*** Opening of Data to use ***
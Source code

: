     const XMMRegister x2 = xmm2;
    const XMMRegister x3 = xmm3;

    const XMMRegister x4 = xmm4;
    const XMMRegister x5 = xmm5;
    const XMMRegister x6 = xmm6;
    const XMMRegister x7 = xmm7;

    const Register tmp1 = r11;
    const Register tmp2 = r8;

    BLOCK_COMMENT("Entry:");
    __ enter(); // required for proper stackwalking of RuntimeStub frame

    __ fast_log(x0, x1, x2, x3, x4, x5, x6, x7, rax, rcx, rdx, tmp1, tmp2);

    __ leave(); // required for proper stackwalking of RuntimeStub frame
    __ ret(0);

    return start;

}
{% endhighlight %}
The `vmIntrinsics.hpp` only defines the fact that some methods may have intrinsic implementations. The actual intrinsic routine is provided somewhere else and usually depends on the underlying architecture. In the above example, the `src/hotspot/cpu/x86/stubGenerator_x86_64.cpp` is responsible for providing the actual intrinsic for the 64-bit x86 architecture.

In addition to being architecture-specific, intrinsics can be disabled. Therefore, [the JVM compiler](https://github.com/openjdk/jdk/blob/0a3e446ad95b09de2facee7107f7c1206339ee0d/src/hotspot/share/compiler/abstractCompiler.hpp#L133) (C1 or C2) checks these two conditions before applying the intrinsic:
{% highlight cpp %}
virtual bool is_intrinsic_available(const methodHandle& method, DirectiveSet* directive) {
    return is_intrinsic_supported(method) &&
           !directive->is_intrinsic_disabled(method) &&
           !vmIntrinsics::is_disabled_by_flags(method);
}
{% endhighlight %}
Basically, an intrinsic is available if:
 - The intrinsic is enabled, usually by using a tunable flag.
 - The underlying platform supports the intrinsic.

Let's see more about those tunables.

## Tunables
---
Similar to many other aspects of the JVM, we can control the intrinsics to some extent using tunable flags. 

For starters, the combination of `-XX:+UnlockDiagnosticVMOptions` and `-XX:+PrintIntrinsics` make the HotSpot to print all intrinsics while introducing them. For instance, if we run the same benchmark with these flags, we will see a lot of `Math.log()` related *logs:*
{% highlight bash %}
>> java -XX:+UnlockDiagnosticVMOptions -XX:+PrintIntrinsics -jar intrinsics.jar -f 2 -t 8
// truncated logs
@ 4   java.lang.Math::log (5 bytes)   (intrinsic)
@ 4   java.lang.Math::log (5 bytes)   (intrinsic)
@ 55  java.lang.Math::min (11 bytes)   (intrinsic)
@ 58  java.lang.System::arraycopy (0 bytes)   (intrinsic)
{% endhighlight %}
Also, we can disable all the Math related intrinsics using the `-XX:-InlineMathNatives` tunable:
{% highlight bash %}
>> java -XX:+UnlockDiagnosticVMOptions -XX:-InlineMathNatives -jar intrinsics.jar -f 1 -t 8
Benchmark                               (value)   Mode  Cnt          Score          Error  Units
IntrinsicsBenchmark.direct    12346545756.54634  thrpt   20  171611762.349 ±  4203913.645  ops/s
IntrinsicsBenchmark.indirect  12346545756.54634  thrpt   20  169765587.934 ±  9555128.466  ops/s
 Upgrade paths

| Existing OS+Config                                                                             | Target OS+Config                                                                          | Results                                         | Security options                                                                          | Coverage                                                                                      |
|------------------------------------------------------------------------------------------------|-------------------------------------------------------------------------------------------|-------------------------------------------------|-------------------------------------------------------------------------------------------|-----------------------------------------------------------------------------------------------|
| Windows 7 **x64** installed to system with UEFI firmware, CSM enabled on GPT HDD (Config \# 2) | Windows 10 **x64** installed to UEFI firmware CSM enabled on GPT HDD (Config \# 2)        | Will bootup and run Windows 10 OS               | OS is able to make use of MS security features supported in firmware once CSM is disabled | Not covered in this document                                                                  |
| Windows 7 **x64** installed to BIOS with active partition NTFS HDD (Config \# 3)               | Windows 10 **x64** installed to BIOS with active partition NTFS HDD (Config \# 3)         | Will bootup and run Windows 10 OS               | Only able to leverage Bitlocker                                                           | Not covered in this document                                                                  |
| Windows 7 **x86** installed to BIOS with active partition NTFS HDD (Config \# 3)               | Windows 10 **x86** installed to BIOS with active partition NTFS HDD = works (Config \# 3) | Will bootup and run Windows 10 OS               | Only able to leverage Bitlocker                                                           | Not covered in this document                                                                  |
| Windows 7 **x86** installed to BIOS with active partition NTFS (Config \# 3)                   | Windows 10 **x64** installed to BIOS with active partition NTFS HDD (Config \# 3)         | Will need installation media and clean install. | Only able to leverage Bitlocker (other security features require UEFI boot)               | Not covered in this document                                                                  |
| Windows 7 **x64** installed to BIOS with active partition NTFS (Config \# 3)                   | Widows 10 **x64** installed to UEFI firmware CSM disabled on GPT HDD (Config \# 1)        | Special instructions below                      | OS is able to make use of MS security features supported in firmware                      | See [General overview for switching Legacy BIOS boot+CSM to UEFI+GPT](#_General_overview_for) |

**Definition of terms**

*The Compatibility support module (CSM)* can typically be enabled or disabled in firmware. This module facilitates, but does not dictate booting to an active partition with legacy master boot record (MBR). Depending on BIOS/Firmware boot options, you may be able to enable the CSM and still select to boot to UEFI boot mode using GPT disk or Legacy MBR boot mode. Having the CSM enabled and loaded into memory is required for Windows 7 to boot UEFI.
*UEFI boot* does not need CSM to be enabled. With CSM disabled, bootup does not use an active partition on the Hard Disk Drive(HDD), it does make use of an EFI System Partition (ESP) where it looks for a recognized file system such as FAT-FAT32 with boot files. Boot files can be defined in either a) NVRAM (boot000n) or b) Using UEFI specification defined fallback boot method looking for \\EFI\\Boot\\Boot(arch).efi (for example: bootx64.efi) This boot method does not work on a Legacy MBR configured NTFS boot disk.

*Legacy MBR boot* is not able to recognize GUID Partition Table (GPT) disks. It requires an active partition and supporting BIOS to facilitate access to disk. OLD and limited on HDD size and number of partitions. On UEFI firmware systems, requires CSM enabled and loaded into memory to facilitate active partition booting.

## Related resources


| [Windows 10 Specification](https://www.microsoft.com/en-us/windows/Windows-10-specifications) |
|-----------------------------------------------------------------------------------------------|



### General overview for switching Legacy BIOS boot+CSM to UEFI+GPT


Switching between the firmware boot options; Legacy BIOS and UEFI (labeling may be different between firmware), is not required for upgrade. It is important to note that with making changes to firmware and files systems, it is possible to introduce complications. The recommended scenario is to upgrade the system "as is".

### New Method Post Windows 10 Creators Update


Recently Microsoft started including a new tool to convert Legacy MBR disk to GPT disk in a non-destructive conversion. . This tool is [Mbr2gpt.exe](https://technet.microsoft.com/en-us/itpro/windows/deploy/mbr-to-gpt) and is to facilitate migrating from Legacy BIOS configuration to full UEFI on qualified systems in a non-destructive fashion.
*** Close of Data to use ***
◆ Exercise description:
Please, from the entries above, set down exactly the lines from the one containing "const Register tmp1 = r11;" through the one containing "rdx, tmp1, tmp2);", and only those.

◆ Solution to the problem:
    const Register tmp1 = r11;
    const Register tmp2 = r8;

    BLOCK_COMMENT("Entry:");
    __ enter(); // required for proper stackwalking of RuntimeStub frame

    __ fast_log(x0, x1, x2, x3, x4, x5, x6, x7, rax, rcx, rdx, tmp1, tmp2);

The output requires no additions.